|
|
A Bridge for the Problem of Deaf Telephony
William Tucker, Meryl Glaser and Jason Penton
Consider making a telephone call to your mother. You pick up the phone, dial
the number and talk to her about the weather, what you had for dinner, etc. Now
imagine that you are one of the 4 million people in South Africa who are hearing
impaired or Deaf. You are Deaf, cannot speak, but use sign language. Your mother
is not Deaf. She can sign, too, but she lives on the other side of town, and you
need to talk to her - now. You cannot simply pick up the phone and call Mom. You
have to get someone that can talk to her on your behalf - someone who can relay
your sign language in speech to Mom over the phone, and translate Mom's reply
from the phone into sign language for you. In order to have a synchronous
exchange with anyone on the Public Switched Telephone Network (PSTN), you must
use a relay. There is an alternative, however - a Deaf Telephone.
In
South Africa, Telkom has built a Deaf Telephone called the Teldem. The Teldem is
a text telephone that converts keypad characters to tones using Baudot encoding,
transmits the tones over a normal PSTN connection, and then converts the tones
on the other end back into characters for display on another Teldem. Even though
the Teldem has several major drawbacks, it is a usable device and almost 800
users in South Africa have them installed. They pay a modest R14/month rental in
addition to the normal call charges. Because a Teldem can only exchange
characters with another Teldem, that user community remains small. You can only
Teldem to Mom if she also has one.
Other alternatives come to mind. What about using the Short Message Service (SMS)
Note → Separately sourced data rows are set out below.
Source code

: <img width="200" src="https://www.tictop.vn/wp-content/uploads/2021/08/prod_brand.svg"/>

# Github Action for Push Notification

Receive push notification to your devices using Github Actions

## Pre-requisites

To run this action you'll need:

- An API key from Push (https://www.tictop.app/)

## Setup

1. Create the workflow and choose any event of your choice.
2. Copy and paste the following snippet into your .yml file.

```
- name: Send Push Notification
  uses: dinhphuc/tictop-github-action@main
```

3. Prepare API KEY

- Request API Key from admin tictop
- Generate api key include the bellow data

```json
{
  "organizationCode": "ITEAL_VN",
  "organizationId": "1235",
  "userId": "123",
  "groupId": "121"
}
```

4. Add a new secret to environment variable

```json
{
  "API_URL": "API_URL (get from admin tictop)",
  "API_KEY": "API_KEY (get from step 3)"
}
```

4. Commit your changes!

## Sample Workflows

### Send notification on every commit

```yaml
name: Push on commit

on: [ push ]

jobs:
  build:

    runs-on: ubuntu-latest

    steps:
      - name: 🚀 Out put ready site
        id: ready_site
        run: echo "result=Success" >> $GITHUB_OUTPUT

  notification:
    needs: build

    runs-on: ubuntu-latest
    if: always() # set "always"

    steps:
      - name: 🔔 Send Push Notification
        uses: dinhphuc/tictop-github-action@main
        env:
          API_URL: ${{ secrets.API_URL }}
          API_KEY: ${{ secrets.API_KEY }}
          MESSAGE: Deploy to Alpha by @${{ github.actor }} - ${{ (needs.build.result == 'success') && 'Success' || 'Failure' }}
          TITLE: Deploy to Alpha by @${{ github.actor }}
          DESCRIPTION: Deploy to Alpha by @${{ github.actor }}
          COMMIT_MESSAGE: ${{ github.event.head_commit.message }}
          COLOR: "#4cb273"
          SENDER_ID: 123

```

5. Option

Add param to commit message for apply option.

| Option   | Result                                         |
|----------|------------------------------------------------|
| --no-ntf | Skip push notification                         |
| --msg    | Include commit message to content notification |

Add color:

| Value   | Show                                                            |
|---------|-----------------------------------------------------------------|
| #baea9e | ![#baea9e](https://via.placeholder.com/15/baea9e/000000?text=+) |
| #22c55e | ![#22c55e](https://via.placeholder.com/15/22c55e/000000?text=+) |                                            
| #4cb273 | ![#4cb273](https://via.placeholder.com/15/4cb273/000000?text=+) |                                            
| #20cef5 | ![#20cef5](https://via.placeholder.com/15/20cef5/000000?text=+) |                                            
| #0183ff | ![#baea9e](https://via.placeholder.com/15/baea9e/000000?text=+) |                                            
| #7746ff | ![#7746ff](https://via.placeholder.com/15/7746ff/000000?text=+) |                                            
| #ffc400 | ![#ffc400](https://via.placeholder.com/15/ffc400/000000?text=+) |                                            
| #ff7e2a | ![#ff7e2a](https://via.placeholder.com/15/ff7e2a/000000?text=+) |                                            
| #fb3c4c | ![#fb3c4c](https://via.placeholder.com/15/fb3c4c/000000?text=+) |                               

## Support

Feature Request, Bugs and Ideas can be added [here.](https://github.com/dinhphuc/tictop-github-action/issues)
on a cellphone? There are about 9 million cellphones in South Africa, roughly
double the number of South African PSTN landlines. You could SMS to Mom, but how
will you know that she has received your SMS? SMS is fundamentally an
asynchronous technology. Mom could reply via SMS instantly to your SMS, but if
her cellphone is engaged, turned off or the battery is flat, you do not receive
any feedback telling you that is the case. What if it is an emergency? SMS is
just not synchronous - so it is not useful when you have to know that Mom is
actually communicating with you.
You could also use the Internet with a Personal Computer (PC), and use e-mail
or Instant Messaging (IM) instead of SMS. E-mail suffers from the same
asynchronous disadvantages as SMS. IM has promise because you can tell if Mom is
online or not. If she is, the volley of text messages is nearly instantaneous,
despite inherent latency as the text travels across the Internet. But what if,
like most South Africans, neither you nor Mom has a PC at home. In addition,
South Africa still has one of the most expensive Internet access environments in
the world. To make matters worse, because you are Deaf, you are likely to have
very basic literacy skills, not to mention limited Computer Literacy.
There is another way. What if we could build a bridge between a Deaf user's
Deaf Telephone and a normal PSTN or a cellular handset? A collaborative effort
between an Audiologist at the University of Cape Town (UCT) and a pair of
Computer Scientists at the University of the Western Cape (UWC) and Rhodes
University has come up with a very interesting solution. Together, these
researchers have designed and developed a prototype of an automated voice/text
relay that uses the Internet, Text to Speech (TTS) and Speech to Text (STT)
technologies and the PSTN (see diagram below). The prototype is called Telgo323
(Teldem Goes H.323, and here is how it works.

You, the Teldem user, initiate a call to your Mom by dialling into a Teldem
Gateway. The gateway prompts you (via text) for your Mom's phone number and sets
up the call to her over the PSTN via another Internet Protocol (IP)/PSTN gateway
called the Telephone Gateway. Mom's phone rings and she picks up the phone. You
type on the Teldem, and the Teldem Gateway decodes the Teldem's Baudot encoded
character tones into ASCII characters. These characters are buffered until the
Teldem user has finished typing the message, after which the text string is
converted to speech using an open source TTS tool such as Festival.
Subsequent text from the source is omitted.